Ervin McKeen, 62, of Nanton, Alberta, was nearby when the snow came down and tossed snowmobiles around everywhere. He said one man was screaming “Where’s my son?” as he desperately searched the area.
McKeen, an experienced backcountry user, said he used his equipment to lead survivors with shovels to places in the snow where electronic avalanche beacon signals indicated people might be buried.
The Canadian Avalanche Center had issued a warning of a “considerable” risk for avalanches in the region over the weekend after a powerful storm blanketed the area with snow.
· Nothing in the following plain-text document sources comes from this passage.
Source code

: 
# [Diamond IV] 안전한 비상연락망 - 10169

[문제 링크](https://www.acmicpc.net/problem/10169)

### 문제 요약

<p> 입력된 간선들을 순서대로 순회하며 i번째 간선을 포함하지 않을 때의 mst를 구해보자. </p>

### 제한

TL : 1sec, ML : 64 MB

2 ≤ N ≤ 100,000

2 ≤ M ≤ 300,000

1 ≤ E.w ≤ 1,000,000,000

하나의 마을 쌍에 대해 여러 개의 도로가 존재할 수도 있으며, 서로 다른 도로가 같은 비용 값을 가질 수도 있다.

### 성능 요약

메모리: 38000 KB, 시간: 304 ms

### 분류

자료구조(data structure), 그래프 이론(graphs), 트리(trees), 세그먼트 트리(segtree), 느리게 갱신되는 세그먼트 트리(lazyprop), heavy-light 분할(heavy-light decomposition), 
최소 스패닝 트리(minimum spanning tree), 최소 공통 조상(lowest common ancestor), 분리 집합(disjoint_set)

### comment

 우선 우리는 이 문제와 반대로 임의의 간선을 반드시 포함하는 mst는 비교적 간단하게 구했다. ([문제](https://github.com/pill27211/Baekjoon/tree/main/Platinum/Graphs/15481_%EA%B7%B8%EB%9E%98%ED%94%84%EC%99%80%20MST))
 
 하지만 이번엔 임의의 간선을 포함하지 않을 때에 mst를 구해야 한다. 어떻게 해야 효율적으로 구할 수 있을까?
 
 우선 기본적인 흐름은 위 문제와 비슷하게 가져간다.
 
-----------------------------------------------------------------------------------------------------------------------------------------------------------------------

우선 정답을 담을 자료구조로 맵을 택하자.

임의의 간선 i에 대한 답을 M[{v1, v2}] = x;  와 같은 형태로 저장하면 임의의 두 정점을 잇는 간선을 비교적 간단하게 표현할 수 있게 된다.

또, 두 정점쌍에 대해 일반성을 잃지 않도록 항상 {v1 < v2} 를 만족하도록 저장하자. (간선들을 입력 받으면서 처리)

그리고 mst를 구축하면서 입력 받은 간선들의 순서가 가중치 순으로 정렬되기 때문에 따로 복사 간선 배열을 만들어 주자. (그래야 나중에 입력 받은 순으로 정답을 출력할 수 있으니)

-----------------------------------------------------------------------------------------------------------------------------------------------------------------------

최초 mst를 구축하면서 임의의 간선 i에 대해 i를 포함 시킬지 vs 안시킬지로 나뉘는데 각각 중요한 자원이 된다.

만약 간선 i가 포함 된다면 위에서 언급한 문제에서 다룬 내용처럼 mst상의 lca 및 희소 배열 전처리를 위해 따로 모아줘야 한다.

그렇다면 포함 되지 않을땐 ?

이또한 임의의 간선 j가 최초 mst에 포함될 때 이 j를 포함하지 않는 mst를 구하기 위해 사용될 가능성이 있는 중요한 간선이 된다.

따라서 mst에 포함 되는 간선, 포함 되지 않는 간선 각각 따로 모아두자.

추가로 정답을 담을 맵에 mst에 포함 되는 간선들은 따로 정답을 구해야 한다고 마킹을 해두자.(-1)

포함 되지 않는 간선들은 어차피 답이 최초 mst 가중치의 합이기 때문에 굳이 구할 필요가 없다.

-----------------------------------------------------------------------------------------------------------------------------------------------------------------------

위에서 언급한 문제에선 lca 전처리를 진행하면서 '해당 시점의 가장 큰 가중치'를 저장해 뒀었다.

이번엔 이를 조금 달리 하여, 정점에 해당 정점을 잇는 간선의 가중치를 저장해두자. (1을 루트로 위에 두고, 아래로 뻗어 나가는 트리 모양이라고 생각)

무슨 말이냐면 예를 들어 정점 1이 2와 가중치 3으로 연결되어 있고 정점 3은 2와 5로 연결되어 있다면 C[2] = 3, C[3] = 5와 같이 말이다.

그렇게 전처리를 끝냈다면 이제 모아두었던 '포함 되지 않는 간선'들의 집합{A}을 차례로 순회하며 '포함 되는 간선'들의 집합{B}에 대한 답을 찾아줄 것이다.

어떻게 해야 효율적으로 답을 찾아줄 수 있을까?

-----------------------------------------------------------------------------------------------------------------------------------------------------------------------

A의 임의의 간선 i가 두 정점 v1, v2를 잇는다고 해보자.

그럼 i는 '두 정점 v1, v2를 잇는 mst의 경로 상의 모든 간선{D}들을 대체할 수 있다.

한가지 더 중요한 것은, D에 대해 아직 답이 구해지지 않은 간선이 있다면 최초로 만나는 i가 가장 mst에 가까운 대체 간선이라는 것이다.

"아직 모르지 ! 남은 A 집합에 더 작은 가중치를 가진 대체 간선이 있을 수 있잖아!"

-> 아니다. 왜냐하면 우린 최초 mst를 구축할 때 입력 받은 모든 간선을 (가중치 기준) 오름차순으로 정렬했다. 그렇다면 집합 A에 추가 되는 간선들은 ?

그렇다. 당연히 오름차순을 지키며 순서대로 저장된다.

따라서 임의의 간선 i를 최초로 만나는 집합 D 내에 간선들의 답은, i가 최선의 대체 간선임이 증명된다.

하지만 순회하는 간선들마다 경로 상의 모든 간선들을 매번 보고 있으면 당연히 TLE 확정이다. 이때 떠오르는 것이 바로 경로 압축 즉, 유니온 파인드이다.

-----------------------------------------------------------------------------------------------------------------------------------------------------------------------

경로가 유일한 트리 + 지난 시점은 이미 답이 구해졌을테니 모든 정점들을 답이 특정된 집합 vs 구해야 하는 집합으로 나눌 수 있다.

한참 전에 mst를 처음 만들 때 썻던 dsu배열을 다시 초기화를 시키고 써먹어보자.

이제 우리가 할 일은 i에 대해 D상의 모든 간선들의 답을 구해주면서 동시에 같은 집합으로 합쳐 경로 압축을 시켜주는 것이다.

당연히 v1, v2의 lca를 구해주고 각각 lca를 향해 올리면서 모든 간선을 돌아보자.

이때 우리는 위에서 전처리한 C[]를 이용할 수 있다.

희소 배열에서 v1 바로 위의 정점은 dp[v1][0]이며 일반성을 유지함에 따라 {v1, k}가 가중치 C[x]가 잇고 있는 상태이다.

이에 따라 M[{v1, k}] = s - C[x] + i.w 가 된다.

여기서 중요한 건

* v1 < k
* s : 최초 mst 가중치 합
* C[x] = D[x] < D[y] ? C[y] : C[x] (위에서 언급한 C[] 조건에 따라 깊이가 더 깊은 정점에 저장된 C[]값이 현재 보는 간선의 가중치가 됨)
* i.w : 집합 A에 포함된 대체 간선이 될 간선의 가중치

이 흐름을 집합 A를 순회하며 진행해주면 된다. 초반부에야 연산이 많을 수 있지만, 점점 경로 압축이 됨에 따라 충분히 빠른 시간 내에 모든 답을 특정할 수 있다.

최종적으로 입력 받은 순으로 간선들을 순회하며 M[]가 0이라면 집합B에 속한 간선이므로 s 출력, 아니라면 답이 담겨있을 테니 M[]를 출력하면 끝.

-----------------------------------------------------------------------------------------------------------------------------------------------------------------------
Adam Burke, 20, a member of the Revelstoke Snowmobile Club, said he chose not to go to the rally because of the dangerous conditions in the mountains.
Burke said the Big Mountain Shoot Out was started by a Calgary businessman several years ago, and got bigger over the years. It has a reputation for having a party atmosphere, with many riders and onlookers gathering to watch riders perform high-marking and other stunts.